Look through the material that follows and show every line with the string "functions".

===============

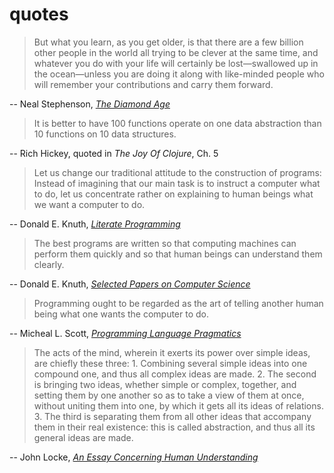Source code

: # quotes

> But what you learn, as you get older, is that there are a few billion
> other people in the world all trying to be clever at the same time, and
> whatever you do with your life will certainly be lost—swallowed up in the
> ocean—unless you are doing it along with like-minded people who will
> remember your contributions and carry them forward.

-- Neal Stephenson, [_The Diamond Age_](https://en.wikipedia.org/wiki/The_Diamond_Age)

> It is better to have 100 functions operate on one data abstraction than 10
> functions on 10 data structures.

-- Rich Hickey, quoted in _The Joy Of Clojure_, Ch. 5

> Let us change our traditional attitude to the construction of programs:
> Instead of imagining that our main task is to instruct a computer what to
> do, let us concentrate rather on explaining to human beings what we want a
> computer to do.

-- Donald E. Knuth, [_Literate Programming_](http://www.literateprogramming.com/knuthweb.pdf)

> The best programs are written so that computing machines can perform them
> quickly and so that human beings can understand them clearly.

-- Donald E. Knuth, [_Selected Papers on Computer Science_](http://www-cs-faculty.stanford.edu/~uno/cs.html)

> Programming ought to be regarded as the art of telling another human being
> what one wants the computer to do.

-- Micheal L. Scott, [_Programming Language Pragmatics_](https://www.cs.rochester.edu/~scott/pragmatics/)

> The acts of the mind, wherein it exerts its power over simple ideas, are
> chiefly these three: 1. Combining several simple ideas into one compound
> one, and thus all complex ideas are made. 2. The second is bringing two
> ideas, whether simple or complex, together, and setting them by one
> another so as to take a view of them at once, without uniting them into
> one, by which it gets all its ideas of relations. 3. The third is
> separating them from all other ideas that accompany them in their real
> existence: this is called abstraction, and thus all its general ideas are
> made.

-- John Locke, [_An Essay Concerning Human Understanding_](http://www.earlymoderntexts.com/assets/pdfs/locke1690book2.pdf)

===============

**Solution for this task**:
> It is better to have 100 functions operate on one data abstraction than 10
> functions on 10 data structures.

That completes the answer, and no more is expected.